CAERSDataAnalysis

Frequency of Harmful Product Categories
Severity Score Table
Frequency of Harmful Cosmetic Products
Frequency of Harmful Vitamin/Mineral/Protein/Other Diet Products
Cosmetics Frequency Table
Vitamin Frequency Table
Severity Scores Across Each Category

Inspiration

We wanted to get into data science because we see this field as exciting, expanding, and relevant. Data science is a great way to tackle real-world challenges using the intersection of CS and Statistics.

What it does

Our project visualizes two aspects of adverse outcomes in the CAERS data - frequency and severity - to determine the most harmful products/categories both overall and with respect to different demographics - sex and age. We were able to narrow down amongst product categories and specific product brands to identify which items require heavier FDA regulation.

How we built it

We used Jupyter notebook to import, clean, transform, visualize, and communicate. We took advantage of numpy, pandas, regexlib, matplotlib, and seaborn to go about this process more effectively .

Challenges we ran into

We were unable to fully consolidate the data, since there were still formatting errors in the product names that we could not account for (e. g vitamind3 vs Vitamin D3). We made use of regex and we made partial progress, but ultimately we continued to run into errors.

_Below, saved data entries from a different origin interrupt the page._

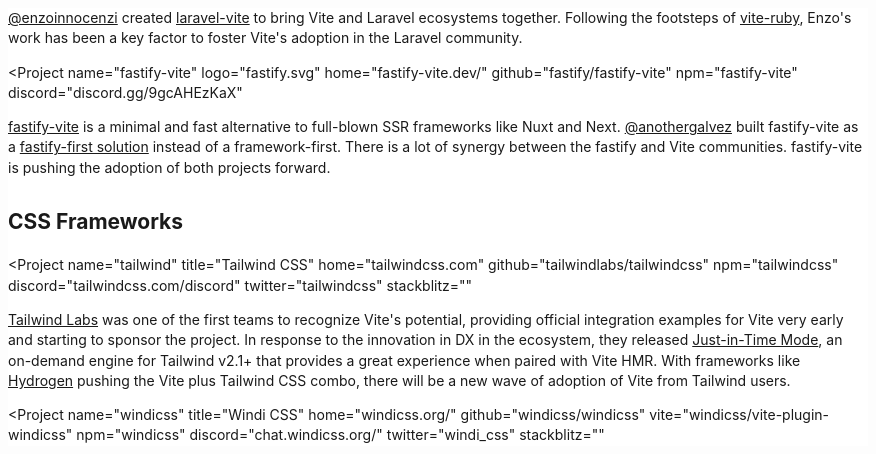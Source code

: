 [@enzoinnocenzi](https://twitter.com/enzoinnocenzi) created [laravel-vite](https://laravel-vite.innocenzi.dev/) to bring Vite and Laravel ecosystems together. Following the footsteps of [vite-ruby](https://vite-ruby.netlify.app/), Enzo's work has been a key factor to foster Vite's adoption in the Laravel community.

</Project>

<Project
name="fastify-vite"
logo="fastify.svg"
home="fastify-vite.dev/"
github="fastify/fastify-vite"
npm="fastify-vite"
discord="discord.gg/9gcAHEzKaX"
>

[fastify-vite](https://fastify-vite.dev/) is a minimal and fast alternative to full-blown SSR frameworks like Nuxt and Next. [@anothergalvez](https://twitter.com/anothergalvez) built fastify-vite as a [fastify-first solution](https://fastify-vite.dev/meta/philosophy.html#fastify-first) instead of a framework-first. There is a lot of synergy between the fastify and Vite communities. fastify-vite is pushing the adoption of both projects forward.

</Project>

## CSS Frameworks

<Project
name="tailwind"
title="Tailwind CSS"
home="tailwindcss.com"
github="tailwindlabs/tailwindcss"
npm="tailwindcss"
discord="tailwindcss.com/discord"
twitter="tailwindcss"
stackblitz=""
>

[Tailwind Labs](https://tailwindcss.com/) was one of the first teams to recognize Vite's potential, providing official integration examples for Vite very early and starting to sponsor the project. In response to the innovation in DX in the ecosystem, they released [Just-in-Time Mode](https://tailwindcss.com/docs/just-in-time-mode), an on-demand engine for Tailwind v2.1+ that provides a great experience when paired with Vite HMR. With frameworks like [Hydrogen](#hydrogen) pushing the Vite plus Tailwind CSS combo, there will be a new wave of adoption of Vite from Tailwind users.

</Project>

<Project
name="windicss"
title="Windi CSS"
home="windicss.org/"
github="windicss/windicss"
vite="windicss/vite-plugin-windicss"
npm="windicss"
discord="chat.windicss.org/"
twitter="windi_css"
stackblitz=""
>
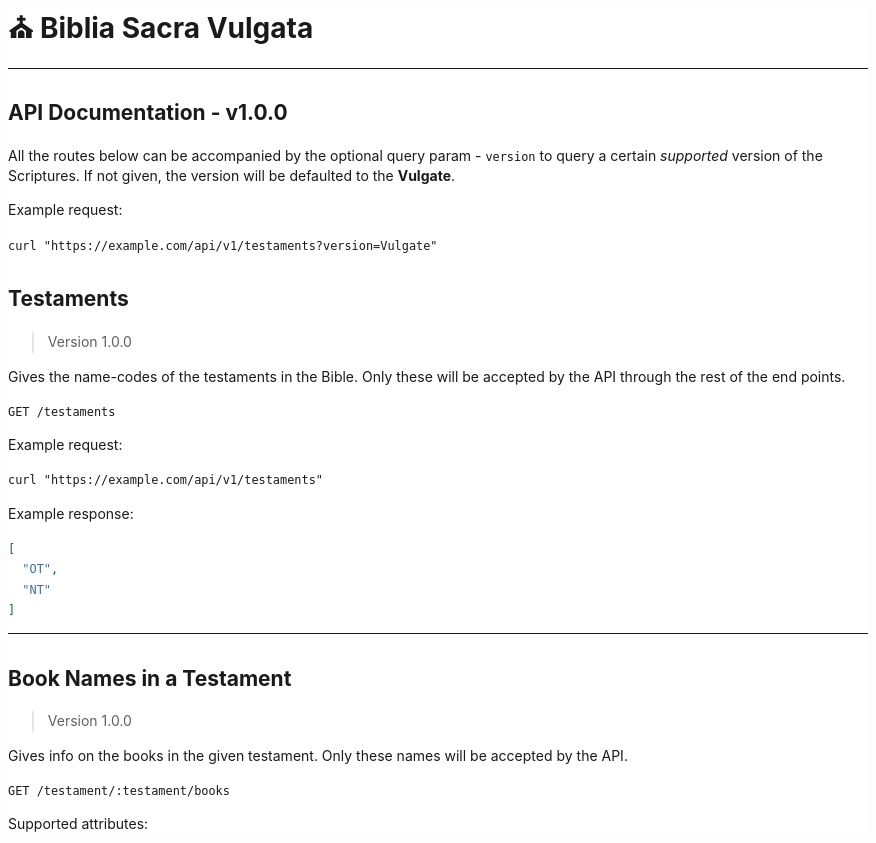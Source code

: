 # ⛪️  Biblia Sacra Vulgata

---

## API Documentation - v1.0.0

All the routes below can be accompanied by the optional query param - `version` to query
a certain _supported_ version of the Scriptures.
If not given, the version will be defaulted to the **Vulgate**.

Example request:

```shell
curl "https://example.com/api/v1/testaments?version=Vulgate"
```


## Testaments

> Version 1.0.0

Gives the name-codes of the testaments in the Bible. Only these will be accepted by the API
through the rest of the end points.

```plaintext
GET /testaments
```

Example request:

```shell
curl "https://example.com/api/v1/testaments"
```

Example response:

```json
[
  "OT",
  "NT"
]
```

---
## Book Names in a Testament

> Version 1.0.0

Gives info on the books in the given testament. Only these names will be accepted
by the API.

```plaintext
GET /testament/:testament/books
```

Supported attributes:
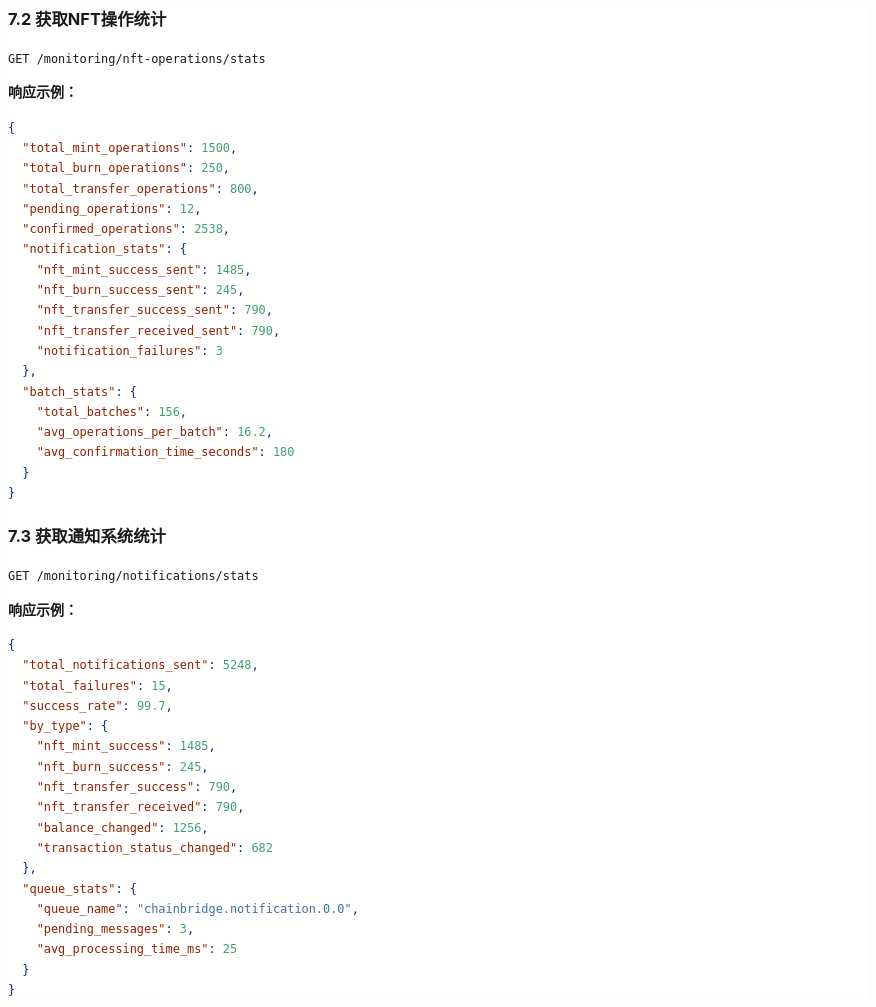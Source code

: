 ### 7.2 获取NFT操作统计
```http
GET /monitoring/nft-operations/stats
```

**响应示例：**
```json
{
  "total_mint_operations": 1500,
  "total_burn_operations": 250,
  "total_transfer_operations": 800,
  "pending_operations": 12,
  "confirmed_operations": 2538,
  "notification_stats": {
    "nft_mint_success_sent": 1485,
    "nft_burn_success_sent": 245,
    "nft_transfer_success_sent": 790,
    "nft_transfer_received_sent": 790,
    "notification_failures": 3
  },
  "batch_stats": {
    "total_batches": 156,
    "avg_operations_per_batch": 16.2,
    "avg_confirmation_time_seconds": 180
  }
}
```

### 7.3 获取通知系统统计
```http
GET /monitoring/notifications/stats
```

**响应示例：**
```json
{
  "total_notifications_sent": 5248,
  "total_failures": 15,
  "success_rate": 99.7,
  "by_type": {
    "nft_mint_success": 1485,
    "nft_burn_success": 245,
    "nft_transfer_success": 790,
    "nft_transfer_received": 790,
    "balance_changed": 1256,
    "transaction_status_changed": 682
  },
  "queue_stats": {
    "queue_name": "chainbridge.notification.0.0",
    "pending_messages": 3,
    "avg_processing_time_ms": 25
  }
}
```
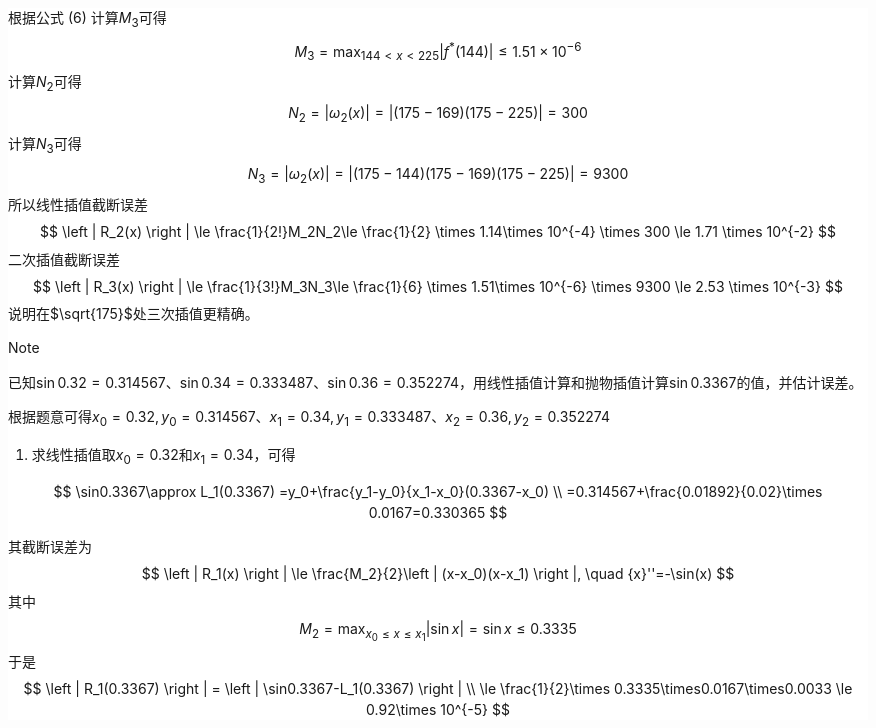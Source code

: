 根据公式 $(6)$ 计算$M_3$可得
$$
M_3=\max_{144<x<225}\left | f^*(144) \right |  \le 1.51\times 10^{-6}
$$
计算$N_2$可得
$$
N_2=\left | \omega_2(x)  \right | =\left | (175-169) (175-225) \right | =300
$$
计算$N_3$可得
$$
N_3=\left | \omega_2(x)  \right | =\left |(175-144) (175-169) (175-225) \right | =9300
$$
所以线性插值截断误差
$$
\left | R_2(x) \right | \le 
\frac{1}{2!}M_2N_2\le  
\frac{1}{2} \times 1.14\times 10^{-4} \times 300 \le 
1.71 \times 10^{-2}
$$
二次插值截断误差
$$
\left | R_3(x) \right | \le 
\frac{1}{3!}M_3N_3\le  
\frac{1}{6} \times 1.51\times 10^{-6} \times 9300 \le 
2.53 \times 10^{-3}
$$
说明在$\sqrt{175}$处三次插值更精确。

> [!note]
>
> 已知$\sin0.32=0.314567$、$\sin0.34=0.333487$、$\sin0.36=0.352274$，用线性插值计算和抛物插值计算$\sin0.3367$的值，并估计误差。

根据题意可得$x_0=0.32,y_0=0.314567$、$x_1=0.34,y_1=0.333487$、$x_2=0.36,y_2=0.352274$

1. 求线性插值取$x_0=0.32$和$x_1=0.34$，可得

$$
\sin0.3367\approx L_1(0.3367)
=y_0+\frac{y_1-y_0}{x_1-x_0}(0.3367-x_0) \\
=0.314567+\frac{0.01892}{0.02}\times 0.0167=0.330365
$$

其截断误差为
$$
\left | R_1(x) \right | \le \frac{M_2}{2}\left | (x-x_0)(x-x_1) \right |, \quad {x}''=-\sin(x)
$$
其中
$$
M_2=\max_{x_0\le x\le x_1}\left | \sin x \right | =\sin x \le 0.3335
$$
于是
$$
\left | R_1(0.3367) \right | = \left | \sin0.3367-L_1(0.3367) \right | \\
\le \frac{1}{2}\times 0.3335\times0.0167\times0.0033 
\le 0.92\times 10^{-5}
$$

Accomplishments that we're proud of

No one on our team had any experience with data science and we felt proud of ourselves for being able to make such valuable insights in such a short period of time. We are glad we were able make strides in this area of computing, and we are excited to try this more in the future.

What we learned

How to effectively clean data, use pandas, use regex, visualize with seaborn, visualize with matplotlib, and draw conclusions to make informed decisions using an unknown dataset.

What's next for CAERSDataAnalysis

We want to work towards further cleaning and condensing the data, analyzing more demographics, working in unique intersections within the dataset, and joining this dataset with another dataset (e.g income data, geospacial data) to find other relationships.